## Given data
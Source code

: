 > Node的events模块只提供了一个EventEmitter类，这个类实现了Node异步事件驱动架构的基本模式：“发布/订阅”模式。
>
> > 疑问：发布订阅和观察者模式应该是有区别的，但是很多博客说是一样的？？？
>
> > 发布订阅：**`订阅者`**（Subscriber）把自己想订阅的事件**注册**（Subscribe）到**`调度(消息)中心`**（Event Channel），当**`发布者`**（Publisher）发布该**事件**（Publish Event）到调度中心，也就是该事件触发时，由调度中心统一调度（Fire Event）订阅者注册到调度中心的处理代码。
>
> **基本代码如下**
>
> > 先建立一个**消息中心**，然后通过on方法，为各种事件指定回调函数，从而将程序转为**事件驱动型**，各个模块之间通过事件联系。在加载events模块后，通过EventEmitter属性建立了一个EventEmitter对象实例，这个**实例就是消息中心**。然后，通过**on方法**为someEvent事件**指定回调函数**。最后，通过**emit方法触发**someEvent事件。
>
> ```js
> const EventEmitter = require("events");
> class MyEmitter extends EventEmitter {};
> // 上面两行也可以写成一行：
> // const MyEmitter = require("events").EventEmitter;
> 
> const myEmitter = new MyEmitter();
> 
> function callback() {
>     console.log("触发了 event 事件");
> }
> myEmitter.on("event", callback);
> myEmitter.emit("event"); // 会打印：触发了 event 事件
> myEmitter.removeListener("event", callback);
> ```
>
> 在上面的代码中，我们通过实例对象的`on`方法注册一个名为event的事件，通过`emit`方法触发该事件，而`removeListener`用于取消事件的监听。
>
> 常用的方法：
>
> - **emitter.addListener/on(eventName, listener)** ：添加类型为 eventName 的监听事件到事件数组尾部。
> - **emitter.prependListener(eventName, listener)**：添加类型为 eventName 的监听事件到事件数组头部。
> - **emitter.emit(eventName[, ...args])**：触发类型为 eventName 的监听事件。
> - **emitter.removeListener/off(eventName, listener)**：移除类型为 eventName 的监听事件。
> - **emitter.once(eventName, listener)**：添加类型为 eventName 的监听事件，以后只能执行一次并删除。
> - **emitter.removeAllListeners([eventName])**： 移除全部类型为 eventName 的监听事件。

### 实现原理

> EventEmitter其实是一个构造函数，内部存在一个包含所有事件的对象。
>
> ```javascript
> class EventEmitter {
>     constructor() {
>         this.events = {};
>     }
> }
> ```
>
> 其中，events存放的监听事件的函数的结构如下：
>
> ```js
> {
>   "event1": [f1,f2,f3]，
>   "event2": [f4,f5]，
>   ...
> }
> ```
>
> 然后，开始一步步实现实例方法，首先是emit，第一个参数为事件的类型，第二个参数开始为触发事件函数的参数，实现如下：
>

## Work required
Give again, word for word, every line of the listing above from the one with "- **emitter.emit(eventName[, ...args])**：触发类型为 eventName 的监听事件。" to the one with "listener)**：添加类型为 eventName 的监听事件，以后只能执行一次并删除。", both inclusive, and nothing beyond them.

## Solution below
> - **emitter.emit(eventName[, ...args])**：触发类型为 eventName 的监听事件。
> - **emitter.removeListener/off(eventName, listener)**：移除类型为 eventName 的监听事件。
> - **emitter.once(eventName, listener)**：添加类型为 eventName 的监听事件，以后只能执行一次并删除。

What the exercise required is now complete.